Maurine H. Beasley:   Revolutions in Communication: Media History from Gutenberg to the Digital Age offers a new approach to media history, presenting an encyclopedic look at the way technological change has linked social and ideological communities. Based on exhaustive scholarship, it narrates the story of revolutions in printing, electronic communication and digital information, while drawing parallels between the past and present. A stunning work of research, it conveys intellectual excitement and stimulates creative thinking about the social construction of communication. — Dr. Beasley is Professor Emerita of Journalism, Philip Merrill College of Journalism, University of Maryland.

David R. Spencer:   I could almost imagine myself standing next to William Caxton as the newly inked printed pages of the Canterbury Tales began to accumulate on the table next to his printing machine. Bill Kovarik’s latest work on the history of the media has brought together under one academic roof the role of technology and how it has shaped our way of life and our world. He deserves full credit for the way his words take on both colour and a sense of adventure. This work belongs on the book shelves of any university or college program in which the study of technology and its co companion media has a central focus. Let it be said that Kovarik’s readers will never suffer a dull moment in this beautifully tailored work as he walks through some of the most important history of the age from the Ipad to the cell phone to the Internet.  — David R. Spencer, is a Professor at the University of Western Ontario, London, Canada.
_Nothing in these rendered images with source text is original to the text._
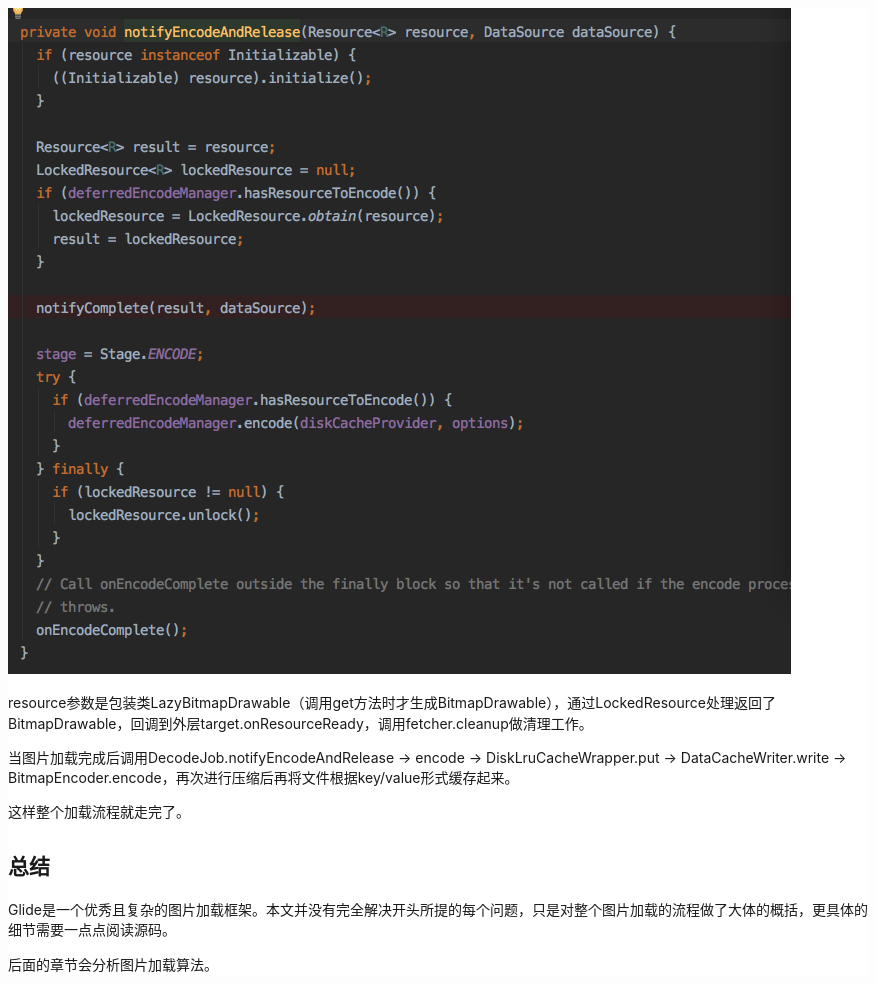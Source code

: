 ![DecodeJob.notifyEncodeAndRelease](./DecodeJob.notifyEncodeAndRelease.png)

resource参数是包装类LazyBitmapDrawable（调用get方法时才生成BitmapDrawable），通过LockedResource处理返回了BitmapDrawable，回调到外层target.onResourceReady，调用fetcher.cleanup做清理工作。

当图片加载完成后调用DecodeJob.notifyEncodeAndRelease -> encode -> DiskLruCacheWrapper.put -> DataCacheWriter.write -> BitmapEncoder.encode，再次进行压缩后再将文件根据key/value形式缓存起来。

这样整个加载流程就走完了。

## 总结

Glide是一个优秀且复杂的图片加载框架。本文并没有完全解决开头所提的每个问题，只是对整个图片加载的流程做了大体的概括，更具体的细节需要一点点阅读源码。

后面的章节会分析图片加载算法。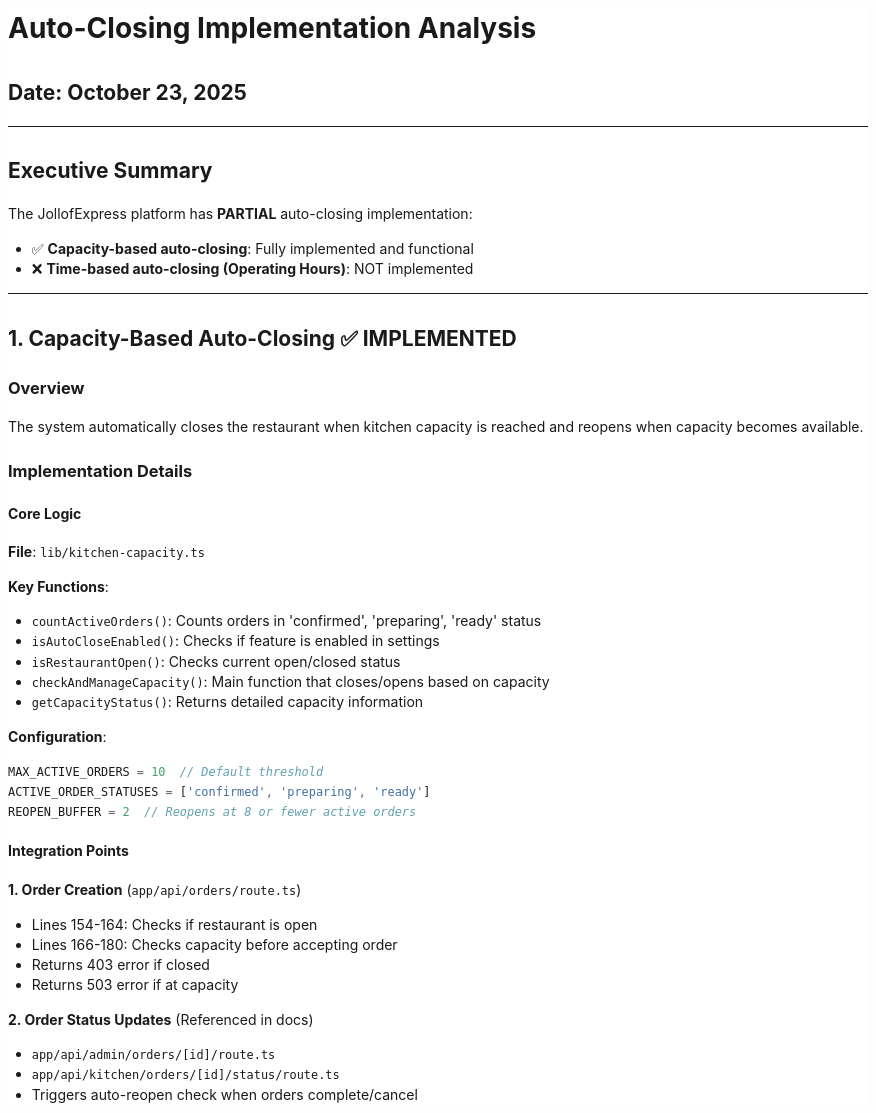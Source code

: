# Auto-Closing Implementation Analysis

## Date: October 23, 2025

---

## Executive Summary

The JollofExpress platform has **PARTIAL** auto-closing implementation:
- ✅ **Capacity-based auto-closing**: Fully implemented and functional
- ❌ **Time-based auto-closing (Operating Hours)**: NOT implemented

---

## 1. Capacity-Based Auto-Closing ✅ IMPLEMENTED

### Overview
The system automatically closes the restaurant when kitchen capacity is reached and reopens when capacity becomes available.

### Implementation Details

#### Core Logic
**File**: `lib/kitchen-capacity.ts`

**Key Functions**:
- `countActiveOrders()`: Counts orders in 'confirmed', 'preparing', 'ready' status
- `isAutoCloseEnabled()`: Checks if feature is enabled in settings
- `isRestaurantOpen()`: Checks current open/closed status
- `checkAndManageCapacity()`: Main function that closes/opens based on capacity
- `getCapacityStatus()`: Returns detailed capacity information

**Configuration**:
```typescript
MAX_ACTIVE_ORDERS = 10  // Default threshold
ACTIVE_ORDER_STATUSES = ['confirmed', 'preparing', 'ready']
REOPEN_BUFFER = 2  // Reopens at 8 or fewer active orders
```

#### Integration Points

**1. Order Creation** (`app/api/orders/route.ts`)
- Lines 154-164: Checks if restaurant is open
- Lines 166-180: Checks capacity before accepting order
- Returns 403 error if closed
- Returns 503 error if at capacity

**2. Order Status Updates** (Referenced in docs)
- `app/api/admin/orders/[id]/route.ts`
- `app/api/kitchen/orders/[id]/status/route.ts`
- Triggers auto-reopen check when orders complete/cancel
Mark Neuzil:    Revolutions in Communication uses a heavy dollop of the history of technology to provide an additional, not to say alternative, narrative in the history of the mass media. Kovarik has the most complete understanding of media technology among journalism historians working today. It is a very interesting and useful work.  Mark Neuzil, Professor, Department of Communication and Journalism, University of St. Thomas

Mechthild Schmidt:  ‘Revolutions in Communication’ is a thorough overview of Media History,  including social, legal and political backgrounds. Bill Kovarik uses it for his own online class and makes a large part of his companion site public. The website includes many links beyond material discussed in the book. The book has several in-depth chapters on journalism with a focus on the US. Global media history of the last century & digital media feels slightly abbreviated. I considered four other media history books and decided for Kovarik as the main textbook for my undergraduate class – with additional readings/screenings on international film, design & 21st century media. — Mechthild Schmidt is an associate professor at New York University.